I have been reading this discussion with intense fascination. I was never good at math so perhaps that will give me a leg up to continue to stand. LOL I don't understand odds or statistics at all. As I continue to heal and grow, I am entering a phase of calm and distance from my H. That doesn't mean I don't have the confusion over how to keep behaving to keep the door open. But I think that Phoenix summed it up best that she is riding the current. The fear that is there is more about where the current will take you than actually being in the current.
Would I like my marriage to survive? Absolutely! Would I like it to be better than it was? Without a doubt. But I am slowly coming to the realization that I have no control over whether or not H returns. That is his choice to make. My only choice is whether or not to leave that door open.
The time frame talked about here is scary. 3-7 years of holding a door is exhausting. But the longer I am in this, it is a Gift of Time. I don't have to do anything permanent. I would love to be able to be one of the ones whose H returns. Not just for me, but to give the rest of you hope that it could happen. So for now, I will continue to Stand. Not solely to reconcile, but to just be.

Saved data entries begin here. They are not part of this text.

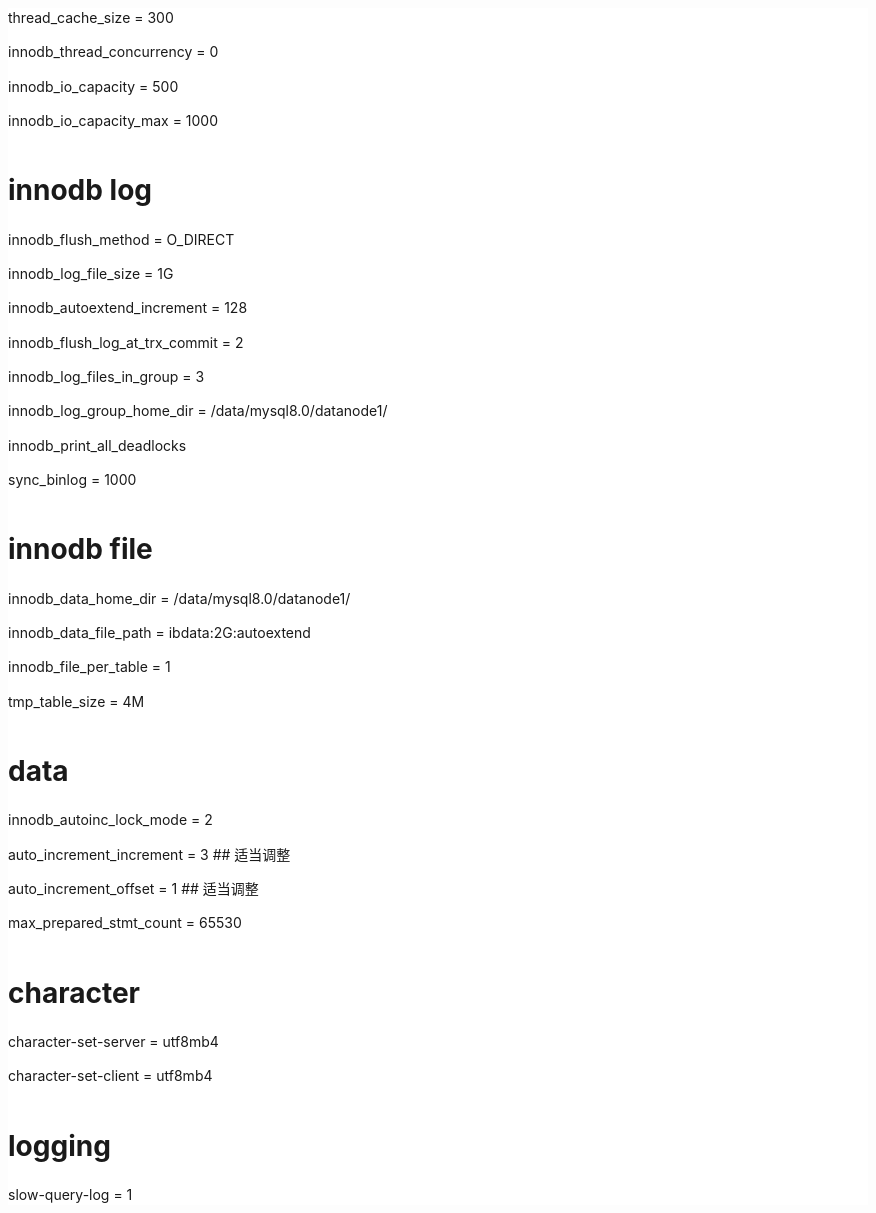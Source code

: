 thread_cache_size = 300

innodb_thread_concurrency = 0

innodb_io_capacity = 500

innodb_io_capacity_max = 1000

# innodb log

innodb_flush_method = O_DIRECT

innodb_log_file_size = 1G

innodb_autoextend_increment = 128

innodb_flush_log_at_trx_commit = 2

innodb_log_files_in_group = 3

innodb_log_group_home_dir = /data/mysql8.0/datanode1/

innodb_print_all_deadlocks

sync_binlog = 1000

# innodb file

innodb_data_home_dir = /data/mysql8.0/datanode1/

innodb_data_file_path = ibdata:2G:autoextend

innodb_file_per_table = 1

tmp_table_size = 4M

# data

innodb_autoinc_lock_mode = 2

auto_increment_increment = 3 ## 适当调整

auto_increment_offset = 1 ## 适当调整

max_prepared_stmt_count = 65530

# character

character-set-server = utf8mb4

character-set-client = utf8mb4

# logging

slow-query-log = 1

I never thought about the correlation between myths and MLC, but I have always known that those tales taught behaviors and lessons. I think there may be some issue too with how we currently relate to one another. The instant communication afforded through phones, internet and social media are wonderful, but at what cost. People don't know how to relate on a personal level any longer. Maybe that's why a lot of the MLCers are so young now. A lot are in their 30's.
So statistics be damned. Do what is good for you and what you feel in your gut.